Anche per la parrocchia di Santa Barbara a Villacidro non si è da meno e ancora una volta artisti di elevato livello come gli Spazzi sono chiamati per radicali trasformazioni. Ad essi si deve quel piccolo ma raffinato capolavoro che è l’altare maggiore. Di eccezionale valore il paliotto dove un morbido e finissimo bassorilievo in marmo lo adorna magistralmente.
Anche il campanile è oggetto di trasformazioni e nel 1756 il “paveillon” ossia padiglione a piramide viene sostituito con il “cupolino” dalle tegole verniciate ed il sottostante battistero viene dotato di una fonte battesimale in marmo. Con queste due opere e con un parallelismo stilistico con la cattedrale di Cagliari Villacidro entra, dunque, nella storia dell’architettura moderna in Sardegna.
Nel 1767 Monsignor Pilo Vescovo di Ales ottiene il passaggio della prebenda canonicale di Villacidro alla sua Diocesi in cambio di Villamar per farne la sua sana residenza.
Villacidro diventa oggetto di grandi interventi ecclesiali con la ristrutturazione del Palazzo Brondo trasformato in casa Episcopale e anche S. Barbara è oggetto di una nuova e grandiosa trasformazione confacente alle nuove funzioni a cui viene chiamata con la presenza del Vescovo.
All’uopo si chiama l’Abate Carlo Maino di Lugano, appartenente al soppresso Ordine Gesuitico. Egli è presente anche a Cagliari nel Seminario Tridentino, a Quartu, Sanluri e Serramanna. La navata centrale della chiesa viene interamente scoperchiata alla copertura in legno si sostituisce una volta a botte con arcate a tutto sesto ed un elegante cornicione perimetrale. Una luminosità nouva pervade quella che sarà la cattedrale “non indegna della residenza estiva di Monsignor Pilo”.

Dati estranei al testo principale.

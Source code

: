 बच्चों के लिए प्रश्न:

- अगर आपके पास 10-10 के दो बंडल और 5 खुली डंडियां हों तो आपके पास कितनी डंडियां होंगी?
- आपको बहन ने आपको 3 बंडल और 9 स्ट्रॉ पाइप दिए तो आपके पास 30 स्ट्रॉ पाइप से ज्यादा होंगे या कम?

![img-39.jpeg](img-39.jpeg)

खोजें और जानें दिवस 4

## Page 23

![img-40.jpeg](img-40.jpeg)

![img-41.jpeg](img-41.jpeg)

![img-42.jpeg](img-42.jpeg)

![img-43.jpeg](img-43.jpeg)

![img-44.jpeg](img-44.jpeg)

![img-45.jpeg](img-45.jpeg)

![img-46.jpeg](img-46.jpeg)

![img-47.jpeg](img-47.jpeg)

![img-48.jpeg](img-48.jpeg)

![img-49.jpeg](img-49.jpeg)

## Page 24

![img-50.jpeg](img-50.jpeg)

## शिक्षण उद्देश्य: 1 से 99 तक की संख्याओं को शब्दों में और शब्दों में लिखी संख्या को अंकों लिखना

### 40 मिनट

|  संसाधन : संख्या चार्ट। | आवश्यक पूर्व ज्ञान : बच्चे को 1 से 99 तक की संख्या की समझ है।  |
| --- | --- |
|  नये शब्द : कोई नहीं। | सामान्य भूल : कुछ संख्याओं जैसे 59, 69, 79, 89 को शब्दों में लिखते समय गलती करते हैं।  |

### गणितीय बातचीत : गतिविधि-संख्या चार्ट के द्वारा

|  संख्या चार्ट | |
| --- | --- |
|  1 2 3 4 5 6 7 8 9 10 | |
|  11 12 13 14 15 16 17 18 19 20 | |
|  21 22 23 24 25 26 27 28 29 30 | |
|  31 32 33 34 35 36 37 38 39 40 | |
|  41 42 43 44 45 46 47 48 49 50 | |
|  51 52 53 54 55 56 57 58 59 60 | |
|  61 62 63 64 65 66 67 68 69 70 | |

Altri arredi saranno realizzati negli anni, dalle cappelle al battistero e così via; ma di particolare e sicuro pregio sono la paratora e gli stalli del coro in legno finemente intagliati da Pasquale Cara. Di valore è anche la bussola lignea dell’ingresso con sovrastante cantoria realizzata da Mastro Gemiliano Paxi nel 1769. Dopo Monsignor Pilo anche gli altri Vescovi adottano l’episcopio di Villacidro come dimora; egli muore a Villacidro ma dopo una sepoltura provvisoria in questa parrocchiale la sua salma verrà traslata ad Ales.
Altri due Vescovi di Ales dopo di lui muoiono a Villacidro e sepolti in questo Tempio dove ancora riposano. Si tratta di Monsignor Michele Antonio Aymerich (1788-1806) e Monsignor Giuseppe Stanislao Paradiso (1819-1822). Le tombe sono entrambe ai piedi dell’Altare Maggiore.